··· Given information ···
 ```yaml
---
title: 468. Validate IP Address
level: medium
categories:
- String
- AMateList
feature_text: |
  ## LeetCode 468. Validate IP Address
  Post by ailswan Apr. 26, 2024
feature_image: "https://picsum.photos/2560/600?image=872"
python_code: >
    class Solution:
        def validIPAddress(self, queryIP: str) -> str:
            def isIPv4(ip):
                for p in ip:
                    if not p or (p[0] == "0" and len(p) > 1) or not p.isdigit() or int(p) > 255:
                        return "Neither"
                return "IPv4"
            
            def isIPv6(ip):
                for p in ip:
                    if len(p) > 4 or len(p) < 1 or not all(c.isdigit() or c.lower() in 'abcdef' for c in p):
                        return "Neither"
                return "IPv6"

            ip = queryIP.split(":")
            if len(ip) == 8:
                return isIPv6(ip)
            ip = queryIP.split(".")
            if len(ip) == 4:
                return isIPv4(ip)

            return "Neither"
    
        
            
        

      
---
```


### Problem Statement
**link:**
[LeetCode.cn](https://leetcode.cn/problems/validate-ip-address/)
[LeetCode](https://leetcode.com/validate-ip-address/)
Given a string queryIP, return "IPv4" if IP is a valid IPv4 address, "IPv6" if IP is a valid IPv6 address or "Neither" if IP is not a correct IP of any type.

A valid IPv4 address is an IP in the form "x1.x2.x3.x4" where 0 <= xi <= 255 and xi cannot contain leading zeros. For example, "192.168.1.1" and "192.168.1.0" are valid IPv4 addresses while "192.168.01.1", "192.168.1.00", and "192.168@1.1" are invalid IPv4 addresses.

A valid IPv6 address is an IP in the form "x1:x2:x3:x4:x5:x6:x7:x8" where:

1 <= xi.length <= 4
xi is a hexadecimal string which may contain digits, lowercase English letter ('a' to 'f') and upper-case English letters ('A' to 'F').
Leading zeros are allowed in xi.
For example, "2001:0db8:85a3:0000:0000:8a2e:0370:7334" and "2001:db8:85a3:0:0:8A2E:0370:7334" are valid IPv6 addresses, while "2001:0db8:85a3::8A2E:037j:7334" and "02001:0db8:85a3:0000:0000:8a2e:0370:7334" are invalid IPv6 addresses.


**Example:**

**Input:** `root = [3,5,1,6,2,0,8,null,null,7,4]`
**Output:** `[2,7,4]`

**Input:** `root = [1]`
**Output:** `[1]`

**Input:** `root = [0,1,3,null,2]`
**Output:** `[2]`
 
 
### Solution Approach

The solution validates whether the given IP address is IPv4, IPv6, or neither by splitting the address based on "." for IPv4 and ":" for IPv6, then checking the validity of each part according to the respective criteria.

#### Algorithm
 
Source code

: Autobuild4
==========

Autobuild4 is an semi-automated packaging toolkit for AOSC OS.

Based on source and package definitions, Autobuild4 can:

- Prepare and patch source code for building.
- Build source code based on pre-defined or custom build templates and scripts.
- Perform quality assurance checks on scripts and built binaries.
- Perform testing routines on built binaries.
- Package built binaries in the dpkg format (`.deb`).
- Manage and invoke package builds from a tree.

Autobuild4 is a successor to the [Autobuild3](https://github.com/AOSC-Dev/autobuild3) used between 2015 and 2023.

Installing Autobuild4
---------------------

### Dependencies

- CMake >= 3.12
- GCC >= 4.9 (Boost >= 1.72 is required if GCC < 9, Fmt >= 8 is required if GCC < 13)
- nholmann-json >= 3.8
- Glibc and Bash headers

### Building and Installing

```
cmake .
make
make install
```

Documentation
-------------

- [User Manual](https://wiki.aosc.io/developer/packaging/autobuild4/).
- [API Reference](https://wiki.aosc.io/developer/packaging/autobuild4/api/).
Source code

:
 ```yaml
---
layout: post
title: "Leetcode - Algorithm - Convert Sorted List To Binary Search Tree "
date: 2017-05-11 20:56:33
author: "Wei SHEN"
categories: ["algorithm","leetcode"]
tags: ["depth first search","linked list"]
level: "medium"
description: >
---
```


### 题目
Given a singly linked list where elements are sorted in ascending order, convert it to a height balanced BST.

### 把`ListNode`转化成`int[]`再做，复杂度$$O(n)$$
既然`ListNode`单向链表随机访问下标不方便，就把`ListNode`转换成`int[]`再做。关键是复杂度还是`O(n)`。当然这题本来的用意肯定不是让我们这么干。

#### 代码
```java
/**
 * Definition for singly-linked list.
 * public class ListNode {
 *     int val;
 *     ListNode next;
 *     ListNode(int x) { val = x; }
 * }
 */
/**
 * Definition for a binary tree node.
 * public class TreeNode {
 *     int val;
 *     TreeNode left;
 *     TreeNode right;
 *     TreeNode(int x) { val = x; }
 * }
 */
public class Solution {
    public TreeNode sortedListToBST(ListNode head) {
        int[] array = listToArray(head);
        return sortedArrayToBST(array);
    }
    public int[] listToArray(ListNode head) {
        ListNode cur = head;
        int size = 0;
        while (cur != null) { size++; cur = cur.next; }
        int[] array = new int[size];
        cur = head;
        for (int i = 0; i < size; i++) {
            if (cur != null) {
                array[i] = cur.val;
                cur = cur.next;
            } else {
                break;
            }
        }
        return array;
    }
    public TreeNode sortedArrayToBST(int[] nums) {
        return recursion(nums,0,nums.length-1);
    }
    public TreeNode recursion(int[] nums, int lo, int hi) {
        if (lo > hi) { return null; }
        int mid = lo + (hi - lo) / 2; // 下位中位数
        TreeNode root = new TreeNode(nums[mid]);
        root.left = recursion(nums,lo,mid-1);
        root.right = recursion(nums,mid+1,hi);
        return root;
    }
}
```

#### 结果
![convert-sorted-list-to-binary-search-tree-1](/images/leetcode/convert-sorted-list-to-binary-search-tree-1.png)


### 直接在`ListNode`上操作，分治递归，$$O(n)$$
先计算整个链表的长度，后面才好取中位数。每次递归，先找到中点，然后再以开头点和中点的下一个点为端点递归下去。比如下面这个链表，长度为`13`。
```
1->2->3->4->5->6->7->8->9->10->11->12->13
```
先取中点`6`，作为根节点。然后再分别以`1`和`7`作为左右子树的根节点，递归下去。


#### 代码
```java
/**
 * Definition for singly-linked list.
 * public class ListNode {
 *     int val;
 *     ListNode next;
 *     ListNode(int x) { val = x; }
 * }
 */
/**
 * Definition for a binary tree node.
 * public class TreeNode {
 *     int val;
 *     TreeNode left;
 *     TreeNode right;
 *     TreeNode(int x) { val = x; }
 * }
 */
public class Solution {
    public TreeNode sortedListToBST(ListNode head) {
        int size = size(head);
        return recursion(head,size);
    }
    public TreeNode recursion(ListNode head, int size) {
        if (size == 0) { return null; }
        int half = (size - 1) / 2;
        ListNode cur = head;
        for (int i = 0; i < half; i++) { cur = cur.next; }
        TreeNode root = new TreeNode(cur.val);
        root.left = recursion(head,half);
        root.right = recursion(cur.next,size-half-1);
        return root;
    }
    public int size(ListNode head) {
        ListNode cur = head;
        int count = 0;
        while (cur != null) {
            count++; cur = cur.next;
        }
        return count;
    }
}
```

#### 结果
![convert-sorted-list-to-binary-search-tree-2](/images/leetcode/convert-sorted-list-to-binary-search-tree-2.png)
···
__Description of the task__. Wherever the string "length" appears in the data above, copy the line it sits in.

__Your solution__.
1 <= xi.length <= 4
        return recursion(nums,0,nums.length-1);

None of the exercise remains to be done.